Sinlung /
08 April 2014

3-day Shutdown Affects Life in Mizoram

The strike led by the Young Mizo Association urged people to boycott Wednesday's polling

Aizawl, Apr 8 : Normal life was affected in Mizoram Monday as six NGOs and student groups called for a three-day shutdown and boycott of the April 9 election to the lone Lok Sabha seat from the state to protest postal ballot facility to its refugees living in Tripura, officials said.

A police spokesman said that though normal life was affected, there was no untoward incident anywhere in the state, bordering Myanmar and Bangladesh.

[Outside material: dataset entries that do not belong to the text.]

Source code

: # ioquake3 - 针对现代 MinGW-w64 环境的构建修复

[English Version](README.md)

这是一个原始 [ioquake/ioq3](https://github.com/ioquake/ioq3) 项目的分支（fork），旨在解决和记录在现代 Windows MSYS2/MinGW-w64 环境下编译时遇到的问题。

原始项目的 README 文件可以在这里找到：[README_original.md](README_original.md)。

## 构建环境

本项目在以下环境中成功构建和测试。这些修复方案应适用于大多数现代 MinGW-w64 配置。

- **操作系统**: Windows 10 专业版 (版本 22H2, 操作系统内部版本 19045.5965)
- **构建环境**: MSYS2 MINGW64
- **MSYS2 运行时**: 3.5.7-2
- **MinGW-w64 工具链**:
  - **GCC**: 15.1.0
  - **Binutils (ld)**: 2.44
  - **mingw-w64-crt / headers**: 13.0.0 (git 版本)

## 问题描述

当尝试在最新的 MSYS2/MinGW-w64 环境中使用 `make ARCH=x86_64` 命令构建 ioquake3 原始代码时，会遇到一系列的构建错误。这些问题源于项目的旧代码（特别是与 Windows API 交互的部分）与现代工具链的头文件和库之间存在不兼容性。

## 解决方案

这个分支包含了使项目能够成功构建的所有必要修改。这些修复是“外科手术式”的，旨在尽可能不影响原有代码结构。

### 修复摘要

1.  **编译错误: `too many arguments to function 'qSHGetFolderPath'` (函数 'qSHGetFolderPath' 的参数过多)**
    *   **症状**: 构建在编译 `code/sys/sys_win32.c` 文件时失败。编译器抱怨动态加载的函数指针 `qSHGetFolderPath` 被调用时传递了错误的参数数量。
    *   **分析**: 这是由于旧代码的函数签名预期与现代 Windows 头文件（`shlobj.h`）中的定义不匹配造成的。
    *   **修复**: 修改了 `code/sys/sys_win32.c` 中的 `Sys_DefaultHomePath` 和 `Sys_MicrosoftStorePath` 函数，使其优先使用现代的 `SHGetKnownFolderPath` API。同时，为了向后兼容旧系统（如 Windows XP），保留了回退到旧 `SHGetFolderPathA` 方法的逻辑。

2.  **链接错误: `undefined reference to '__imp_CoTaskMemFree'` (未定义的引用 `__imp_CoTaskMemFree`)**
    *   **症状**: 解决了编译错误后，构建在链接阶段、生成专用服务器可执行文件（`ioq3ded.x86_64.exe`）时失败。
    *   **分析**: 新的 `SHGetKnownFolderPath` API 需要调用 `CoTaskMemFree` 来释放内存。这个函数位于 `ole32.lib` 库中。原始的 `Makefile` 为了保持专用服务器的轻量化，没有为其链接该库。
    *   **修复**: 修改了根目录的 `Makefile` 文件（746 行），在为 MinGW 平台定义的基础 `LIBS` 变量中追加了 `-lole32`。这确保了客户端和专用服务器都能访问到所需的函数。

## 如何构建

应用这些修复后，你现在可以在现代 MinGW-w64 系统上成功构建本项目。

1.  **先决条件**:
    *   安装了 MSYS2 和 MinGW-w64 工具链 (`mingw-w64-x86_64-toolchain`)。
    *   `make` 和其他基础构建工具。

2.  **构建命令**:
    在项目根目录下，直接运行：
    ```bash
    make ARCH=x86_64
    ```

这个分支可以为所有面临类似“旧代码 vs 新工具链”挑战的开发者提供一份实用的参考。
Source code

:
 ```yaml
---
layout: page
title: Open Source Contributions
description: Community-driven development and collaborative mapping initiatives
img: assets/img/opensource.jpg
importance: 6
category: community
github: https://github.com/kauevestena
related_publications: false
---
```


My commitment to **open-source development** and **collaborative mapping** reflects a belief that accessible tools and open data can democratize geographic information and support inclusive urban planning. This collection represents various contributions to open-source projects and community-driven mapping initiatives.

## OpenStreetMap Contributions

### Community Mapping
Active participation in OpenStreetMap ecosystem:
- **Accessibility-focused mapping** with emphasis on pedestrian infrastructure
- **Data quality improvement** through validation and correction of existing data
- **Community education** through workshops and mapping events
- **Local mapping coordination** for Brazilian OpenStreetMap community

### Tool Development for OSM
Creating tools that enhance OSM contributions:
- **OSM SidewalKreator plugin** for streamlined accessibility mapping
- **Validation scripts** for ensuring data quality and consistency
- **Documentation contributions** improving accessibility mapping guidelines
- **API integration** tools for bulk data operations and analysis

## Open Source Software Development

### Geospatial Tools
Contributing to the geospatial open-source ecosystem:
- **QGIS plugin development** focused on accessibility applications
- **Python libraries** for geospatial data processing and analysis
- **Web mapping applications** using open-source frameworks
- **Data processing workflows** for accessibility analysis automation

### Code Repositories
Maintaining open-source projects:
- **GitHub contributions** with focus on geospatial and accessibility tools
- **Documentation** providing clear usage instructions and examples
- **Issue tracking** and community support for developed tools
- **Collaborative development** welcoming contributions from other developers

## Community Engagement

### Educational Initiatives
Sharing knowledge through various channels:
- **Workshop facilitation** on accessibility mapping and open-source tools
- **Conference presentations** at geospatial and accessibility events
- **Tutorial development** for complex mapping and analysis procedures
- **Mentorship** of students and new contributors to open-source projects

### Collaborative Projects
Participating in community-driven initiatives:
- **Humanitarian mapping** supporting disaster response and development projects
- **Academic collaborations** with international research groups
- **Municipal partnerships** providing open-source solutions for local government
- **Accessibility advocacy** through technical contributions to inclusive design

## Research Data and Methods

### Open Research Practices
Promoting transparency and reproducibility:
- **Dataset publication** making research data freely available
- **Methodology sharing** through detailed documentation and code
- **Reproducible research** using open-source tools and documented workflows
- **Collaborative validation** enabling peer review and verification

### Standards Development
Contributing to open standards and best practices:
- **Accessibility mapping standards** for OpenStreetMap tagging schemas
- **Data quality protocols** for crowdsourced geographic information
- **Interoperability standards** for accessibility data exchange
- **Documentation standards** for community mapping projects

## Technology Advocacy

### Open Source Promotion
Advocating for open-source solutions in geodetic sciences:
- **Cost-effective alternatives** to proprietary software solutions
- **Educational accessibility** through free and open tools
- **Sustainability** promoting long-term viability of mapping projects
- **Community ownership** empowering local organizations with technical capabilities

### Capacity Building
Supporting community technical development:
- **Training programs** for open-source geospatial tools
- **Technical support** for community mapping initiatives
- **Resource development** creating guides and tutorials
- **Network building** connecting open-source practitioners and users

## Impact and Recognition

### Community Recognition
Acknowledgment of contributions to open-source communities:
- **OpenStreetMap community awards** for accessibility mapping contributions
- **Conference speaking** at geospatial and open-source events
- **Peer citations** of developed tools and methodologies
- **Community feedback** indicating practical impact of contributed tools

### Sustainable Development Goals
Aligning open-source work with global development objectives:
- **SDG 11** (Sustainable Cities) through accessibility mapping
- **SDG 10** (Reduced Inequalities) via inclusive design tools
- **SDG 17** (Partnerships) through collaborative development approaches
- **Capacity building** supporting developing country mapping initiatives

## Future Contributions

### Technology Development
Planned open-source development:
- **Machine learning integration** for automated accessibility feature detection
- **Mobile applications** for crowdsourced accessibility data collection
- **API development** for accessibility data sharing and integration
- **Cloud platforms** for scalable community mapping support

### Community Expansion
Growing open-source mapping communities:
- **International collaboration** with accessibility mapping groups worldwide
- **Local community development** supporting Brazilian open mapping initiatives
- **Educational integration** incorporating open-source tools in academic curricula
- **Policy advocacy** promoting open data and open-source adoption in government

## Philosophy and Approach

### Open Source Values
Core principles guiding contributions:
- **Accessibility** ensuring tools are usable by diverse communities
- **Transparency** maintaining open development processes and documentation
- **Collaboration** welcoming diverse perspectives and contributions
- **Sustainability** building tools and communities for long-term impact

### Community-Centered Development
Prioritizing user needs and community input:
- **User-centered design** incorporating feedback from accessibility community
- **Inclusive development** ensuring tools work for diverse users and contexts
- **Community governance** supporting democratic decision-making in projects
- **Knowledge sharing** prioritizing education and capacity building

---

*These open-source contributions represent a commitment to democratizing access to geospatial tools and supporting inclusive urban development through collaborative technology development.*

The shutdown affected the movement of polling officials across the state, said an Election Commission official.

Offices, shops, markets and other institutions remained closed in the capital city Aizawl. Most vehicles, except those of security forces, were off the roads, police said.

Six voluntary organisations and students' groups led by the Young Mizo Association (YMA) called the 72-hour state-wide strike and urged people to boycott Wednesday's polling.

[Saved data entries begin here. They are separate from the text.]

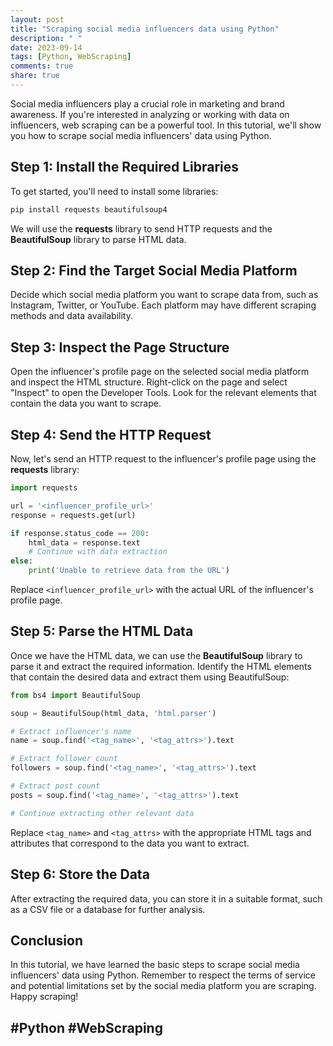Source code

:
 ```yaml
---
layout: post
title: "Scraping social media influencers data using Python"
description: " "
date: 2023-09-14
tags: [Python, WebScraping]
comments: true
share: true
---
```


Social media influencers play a crucial role in marketing and brand awareness. If you're interested in analyzing or working with data on influencers, web scraping can be a powerful tool. In this tutorial, we'll show you how to scrape social media influencers' data using Python.

## Step 1: Install the Required Libraries

To get started, you'll need to install some libraries:

```python
pip install requests beautifulsoup4
```

We will use the **requests** library to send HTTP requests and the **BeautifulSoup** library to parse HTML data.

## Step 2: Find the Target Social Media Platform

Decide which social media platform you want to scrape data from, such as Instagram, Twitter, or YouTube. Each platform may have different scraping methods and data availability.

## Step 3: Inspect the Page Structure

Open the influencer's profile page on the selected social media platform and inspect the HTML structure. Right-click on the page and select "Inspect" to open the Developer Tools. Look for the relevant elements that contain the data you want to scrape.

## Step 4: Send the HTTP Request

Now, let's send an HTTP request to the influencer's profile page using the **requests** library:

```python
import requests

url = '<influencer_profile_url>'
response = requests.get(url)

if response.status_code == 200:
    html_data = response.text
    # Continue with data extraction
else:
    print('Unable to retrieve data from the URL')
```

Replace `<influencer_profile_url>` with the actual URL of the influencer's profile page.

## Step 5: Parse the HTML Data

Once we have the HTML data, we can use the **BeautifulSoup** library to parse it and extract the required information. Identify the HTML elements that contain the desired data and extract them using BeautifulSoup:

```python
from bs4 import BeautifulSoup

soup = BeautifulSoup(html_data, 'html.parser')

# Extract influencer's name
name = soup.find('<tag_name>', '<tag_attrs>').text

# Extract follower count
followers = soup.find('<tag_name>', '<tag_attrs>').text

# Extract post count
posts = soup.find('<tag_name>', '<tag_attrs>').text

# Continue extracting other relevant data
```

Replace `<tag_name>` and `<tag_attrs>` with the appropriate HTML tags and attributes that correspond to the data you want to extract.

## Step 6: Store the Data

After extracting the required data, you can store it in a suitable format, such as a CSV file or a database for further analysis.

## Conclusion

In this tutorial, we have learned the basic steps to scrape social media influencers' data using Python. Remember to respect the terms of service and potential limitations set by the social media platform you are scraping. Happy scraping!

## #Python #WebScraping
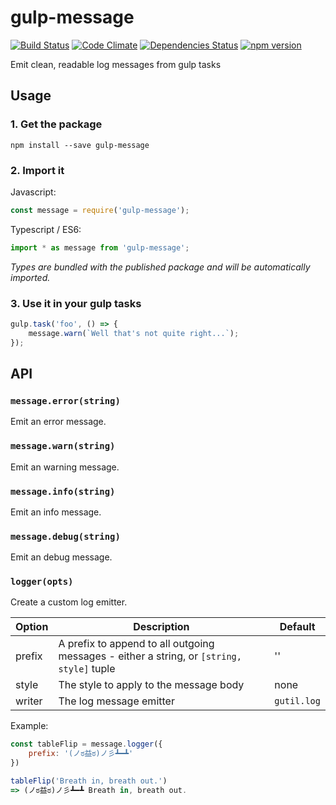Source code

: # gulp-message

[![Build Status](https://travis-ci.org/acaprojects/skype-native.svg?branch=master)](https://travis-ci.org/acaprojects/gulp-message)
[![Code Climate](https://codeclimate.com/github/acaprojects/gulp-message/badges/gpa.svg)](https://codeclimate.com/github/acaprojects/gulp-message)
[![Dependencies Status](https://david-dm.org/acaprojects/gulp-message/status.svg)](https://david-dm.org/acaprojects/gulp-message)
[![npm version](https://badge.fury.io/js/gulp-message.svg)](https://badge.fury.io/js/gulp-message)

Emit clean, readable log messages from gulp tasks

## Usage

### 1. Get the package

    npm install --save gulp-message

### 2. Import it

Javascript:
```javascript
const message = require('gulp-message');
```

Typescript / ES6:
```typescript
import * as message from 'gulp-message';
```
*Types are bundled with the published package and will be automatically imported.*

### 3. Use it in your gulp tasks

```javascript
gulp.task('foo', () => {
    message.warn(`Well that's not quite right...`);
});
```


## API

### `message.error(string)`

Emit an error message.

### `message.warn(string)`

Emit an warning message.

### `message.info(string)`

Emit an info message.

### `message.debug(string)`

Emit an debug message.

### `logger(opts)`

Create a custom log emitter.

Option  | Description                                       | Default
------- | ------------------------------------------------- | ---------
prefix  | A prefix to append to all outgoing messages - either a string, or `[string, style]` tuple    | ''
style   | The style to apply to the message body            | none
writer  | The log message emitter                           | `gutil.log`

Example:
```javascript
const tableFlip = message.logger({
    prefix: '(ノಠ益ಠ)ノ彡┻━┻'
})

tableFlip('Breath in, breath out.')
=> (ノಠ益ಠ)ノ彡┻━┻ Breath in, breath out.
```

"We launched the agitation as the Election Commission ignored our demand not to allow tribal refugees in Tripura to cast their votes in relief camps through postal ballot," YMA spokesman J. Lalsailova told reporters.

Of over 36,000 Reang tribal refugees living in seven camps in Tripura for the past 17 years after fleeing their villages in Mizoram, 11,500 were on electoral rolls in Mizoram and 71 percent of them voted through postal ballot.

"In view of a threat given by NGOs in Mizoram to obstruct counting of postal ballot papers in Aizawl, the Election Commission has decided to count them in Kanchanpur (north Tripura) May 16," Kanchanpur Sub-Divisional Magistrate Nantu Das told IANS.

The Reang tribals - locally known as 'Bru' - fled their villages in Mizoram and took shelter in neighbouring Tripura in October 1997 after an ethnic conflict broke out with the majority Mizos over the killing of a Mizo forest official.